I have talked a good amount with my boss and his friends who are muslim. They purport the idea of jihad to be the same as resistance in terms of self defense. Also how, in doing so, they cant go "beyond the limts". Whatever that means.

So i was reading up a bit on Islamic history and the Qur'an and I came across a few verses talking about the first time they are told to "bear arms" in defense against the polytheistic cities surrounding yathrib/medina.

Muhammad has a bone to pick with the peoples surrounding him and his followers because they reject the one true god. After much ridicule and persecution from those living in Mecca it's to be expected that at one point or another the opportunity to defend themselves would be inevitable.

Here's my question. For a group of Christians living in an area where they will be heavily persecuted, what exactly does "self defense" mean? If that group is pushed around or attacked, is it completely biblical to fight back with the same force used against you? Or do you just keep running? Seems like the disciples just kinda left whenever things escalated to a violent point. If they had the numbers, maybe they would have fought back? I don't know.

Living in the USA, persecution just looks different. I get taunted sure but no one is going to beat me down for sharing my faith. Most people would be annoyed at my gospel sharing and probably try to steer clear of me.

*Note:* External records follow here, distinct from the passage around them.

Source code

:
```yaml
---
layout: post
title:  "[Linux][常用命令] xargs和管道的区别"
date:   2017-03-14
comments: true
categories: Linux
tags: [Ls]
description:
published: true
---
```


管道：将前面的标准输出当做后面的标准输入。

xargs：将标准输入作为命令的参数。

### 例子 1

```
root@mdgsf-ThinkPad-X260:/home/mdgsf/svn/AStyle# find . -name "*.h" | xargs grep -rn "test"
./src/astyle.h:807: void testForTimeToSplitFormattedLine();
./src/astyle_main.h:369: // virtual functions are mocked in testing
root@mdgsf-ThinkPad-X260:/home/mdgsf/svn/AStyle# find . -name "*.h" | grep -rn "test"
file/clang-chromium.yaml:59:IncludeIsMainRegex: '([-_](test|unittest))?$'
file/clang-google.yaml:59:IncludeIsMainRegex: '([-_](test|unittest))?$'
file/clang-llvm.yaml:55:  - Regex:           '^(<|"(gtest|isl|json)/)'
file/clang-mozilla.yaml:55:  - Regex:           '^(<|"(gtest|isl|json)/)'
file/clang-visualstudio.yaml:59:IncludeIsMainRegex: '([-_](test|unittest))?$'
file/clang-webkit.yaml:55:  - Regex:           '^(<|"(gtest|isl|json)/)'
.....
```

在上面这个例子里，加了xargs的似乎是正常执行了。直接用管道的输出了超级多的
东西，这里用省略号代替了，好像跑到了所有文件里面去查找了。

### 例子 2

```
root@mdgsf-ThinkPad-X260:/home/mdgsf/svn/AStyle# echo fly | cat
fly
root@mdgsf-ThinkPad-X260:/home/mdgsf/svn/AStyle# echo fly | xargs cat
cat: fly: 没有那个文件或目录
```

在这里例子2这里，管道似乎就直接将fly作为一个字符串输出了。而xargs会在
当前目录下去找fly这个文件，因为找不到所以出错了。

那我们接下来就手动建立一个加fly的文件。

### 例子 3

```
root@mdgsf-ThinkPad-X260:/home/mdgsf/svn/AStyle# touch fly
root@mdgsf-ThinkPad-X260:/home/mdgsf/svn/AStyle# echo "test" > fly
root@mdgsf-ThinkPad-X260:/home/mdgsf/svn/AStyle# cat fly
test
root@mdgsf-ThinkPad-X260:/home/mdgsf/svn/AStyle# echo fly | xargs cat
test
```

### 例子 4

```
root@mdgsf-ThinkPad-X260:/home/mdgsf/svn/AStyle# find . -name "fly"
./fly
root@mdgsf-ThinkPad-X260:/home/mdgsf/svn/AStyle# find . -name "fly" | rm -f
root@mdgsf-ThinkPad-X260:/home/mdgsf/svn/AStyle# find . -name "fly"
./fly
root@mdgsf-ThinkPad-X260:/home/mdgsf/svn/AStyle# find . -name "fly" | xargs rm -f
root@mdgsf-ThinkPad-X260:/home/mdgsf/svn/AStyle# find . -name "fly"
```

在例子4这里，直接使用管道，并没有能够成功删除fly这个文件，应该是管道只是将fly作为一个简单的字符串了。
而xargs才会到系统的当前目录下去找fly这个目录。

I cant even imagine sharing the gospel and being threatened or attacked. And if me and other believers WERE attacked, would be be okay to defend ourselves by attacking back?

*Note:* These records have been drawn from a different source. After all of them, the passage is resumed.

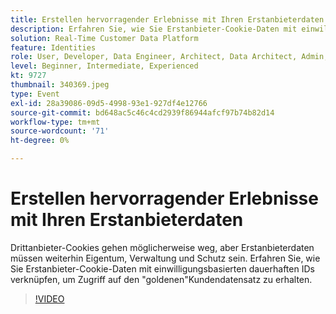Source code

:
 ```yaml
---
title: Erstellen hervorragender Erlebnisse mit Ihren Erstanbieterdaten
description: Erfahren Sie, wie Sie Erstanbieter-Cookie-Daten mit einwilligungsbasierten dauerhaften IDs verknüpfen, um Zugriff auf den Golden Customer Record zu erhalten.
solution: Real-Time Customer Data Platform
feature: Identities
role: User, Developer, Data Engineer, Architect, Data Architect, Admin, Leader
level: Beginner, Intermediate, Experienced
kt: 9727
thumbnail: 340369.jpeg
type: Event
exl-id: 28a39086-09d5-4998-93e1-927df4e12766
source-git-commit: bd648ac5c46c4cd2939f86944afcf97b74b82d14
workflow-type: tm+mt
source-wordcount: '71'
ht-degree: 0%

---
```


# Erstellen hervorragender Erlebnisse mit Ihren Erstanbieterdaten

Drittanbieter-Cookies gehen möglicherweise weg, aber Erstanbieterdaten müssen weiterhin Eigentum, Verwaltung und Schutz sein. Erfahren Sie, wie Sie Erstanbieter-Cookie-Daten mit einwilligungsbasierten dauerhaften IDs verknüpfen, um Zugriff auf den &quot;goldenen&quot;Kundendatensatz zu erhalten.

>[!VIDEO](https://video.tv.adobe.com/v/340369/?quality=12&learn=on)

I guess from what im reading about, I can't tell if the battles that Muhammad got himself into were wrong in and of themsleves or not. They weren't really commands from the Lord so they arent justified in any way, i know that.

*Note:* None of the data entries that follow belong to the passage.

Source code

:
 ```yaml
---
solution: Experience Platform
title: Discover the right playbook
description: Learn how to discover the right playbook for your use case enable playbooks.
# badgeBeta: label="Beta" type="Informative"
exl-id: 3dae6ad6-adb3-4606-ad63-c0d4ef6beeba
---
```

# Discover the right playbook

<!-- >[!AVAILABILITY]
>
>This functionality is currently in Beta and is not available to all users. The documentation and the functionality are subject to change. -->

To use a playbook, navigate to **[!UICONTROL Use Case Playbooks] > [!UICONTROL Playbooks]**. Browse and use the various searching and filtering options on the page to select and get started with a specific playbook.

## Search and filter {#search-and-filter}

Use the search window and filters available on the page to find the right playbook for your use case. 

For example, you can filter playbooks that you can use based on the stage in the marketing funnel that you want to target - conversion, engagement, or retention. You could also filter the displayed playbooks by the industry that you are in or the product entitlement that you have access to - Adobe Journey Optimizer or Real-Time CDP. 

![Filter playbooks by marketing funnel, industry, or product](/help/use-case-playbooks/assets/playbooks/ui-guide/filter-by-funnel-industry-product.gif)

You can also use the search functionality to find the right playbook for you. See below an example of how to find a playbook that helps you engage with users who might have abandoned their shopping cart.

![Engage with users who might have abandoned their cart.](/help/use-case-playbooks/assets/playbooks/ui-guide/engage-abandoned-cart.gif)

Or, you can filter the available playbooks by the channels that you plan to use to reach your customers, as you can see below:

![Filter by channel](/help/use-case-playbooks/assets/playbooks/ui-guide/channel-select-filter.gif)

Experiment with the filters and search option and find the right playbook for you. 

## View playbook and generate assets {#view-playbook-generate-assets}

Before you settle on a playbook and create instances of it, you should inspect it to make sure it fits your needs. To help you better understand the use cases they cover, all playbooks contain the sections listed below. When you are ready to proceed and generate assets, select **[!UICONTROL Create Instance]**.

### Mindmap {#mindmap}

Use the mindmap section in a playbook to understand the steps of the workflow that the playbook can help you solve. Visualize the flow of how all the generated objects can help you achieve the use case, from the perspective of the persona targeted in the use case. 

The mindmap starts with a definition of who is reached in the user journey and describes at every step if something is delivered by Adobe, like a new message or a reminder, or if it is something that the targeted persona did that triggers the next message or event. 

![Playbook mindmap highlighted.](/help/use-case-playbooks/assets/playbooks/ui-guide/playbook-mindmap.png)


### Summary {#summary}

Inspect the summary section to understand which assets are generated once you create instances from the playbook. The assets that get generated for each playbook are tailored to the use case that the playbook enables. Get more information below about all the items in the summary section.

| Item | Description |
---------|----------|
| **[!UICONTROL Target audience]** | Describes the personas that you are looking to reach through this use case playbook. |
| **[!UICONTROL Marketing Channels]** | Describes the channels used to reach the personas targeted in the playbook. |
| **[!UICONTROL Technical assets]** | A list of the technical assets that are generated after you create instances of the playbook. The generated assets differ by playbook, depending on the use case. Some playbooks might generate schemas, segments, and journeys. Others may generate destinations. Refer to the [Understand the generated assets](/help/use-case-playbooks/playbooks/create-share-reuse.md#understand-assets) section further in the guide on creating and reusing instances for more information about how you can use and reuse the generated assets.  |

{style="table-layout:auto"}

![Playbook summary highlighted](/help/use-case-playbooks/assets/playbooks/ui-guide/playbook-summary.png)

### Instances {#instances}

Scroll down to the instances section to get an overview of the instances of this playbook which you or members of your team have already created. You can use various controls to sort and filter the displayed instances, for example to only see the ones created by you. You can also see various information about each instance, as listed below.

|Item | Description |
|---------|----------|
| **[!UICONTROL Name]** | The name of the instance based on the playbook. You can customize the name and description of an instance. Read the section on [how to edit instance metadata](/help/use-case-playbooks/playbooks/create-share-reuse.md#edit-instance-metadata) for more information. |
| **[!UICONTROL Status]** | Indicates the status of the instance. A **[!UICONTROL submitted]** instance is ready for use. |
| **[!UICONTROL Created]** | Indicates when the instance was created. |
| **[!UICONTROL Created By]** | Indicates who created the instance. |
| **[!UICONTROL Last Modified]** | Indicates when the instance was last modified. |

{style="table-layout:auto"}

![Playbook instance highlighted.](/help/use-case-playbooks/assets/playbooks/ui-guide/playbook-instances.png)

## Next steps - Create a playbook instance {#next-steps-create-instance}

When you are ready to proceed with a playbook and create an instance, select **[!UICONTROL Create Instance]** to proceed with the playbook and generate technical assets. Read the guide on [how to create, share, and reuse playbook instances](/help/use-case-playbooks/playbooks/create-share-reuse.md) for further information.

Still, I cant imagine a battle taking place between the Apostles and the Ephesians during the riot in Acts for example. But if there HAD been some type of violent skirmish would it fall under biblical self defense, thus making it okay?

Would appreciate some help thinking through this, thanks.


----------



## RamistThomist (Oct 13, 2019)

Surah 9 verse 5 isn't about self-defense.


----------



## Pergamum (Oct 13, 2019)

Self-defense: I have my house, you have yours. Don't break into my house or I will shoot you.

Islam: There are only Two Houses in this whole world; the House of Islam, and the House of war.

(The outside world, which has not yet been subjugated, is called the "House of War")


----------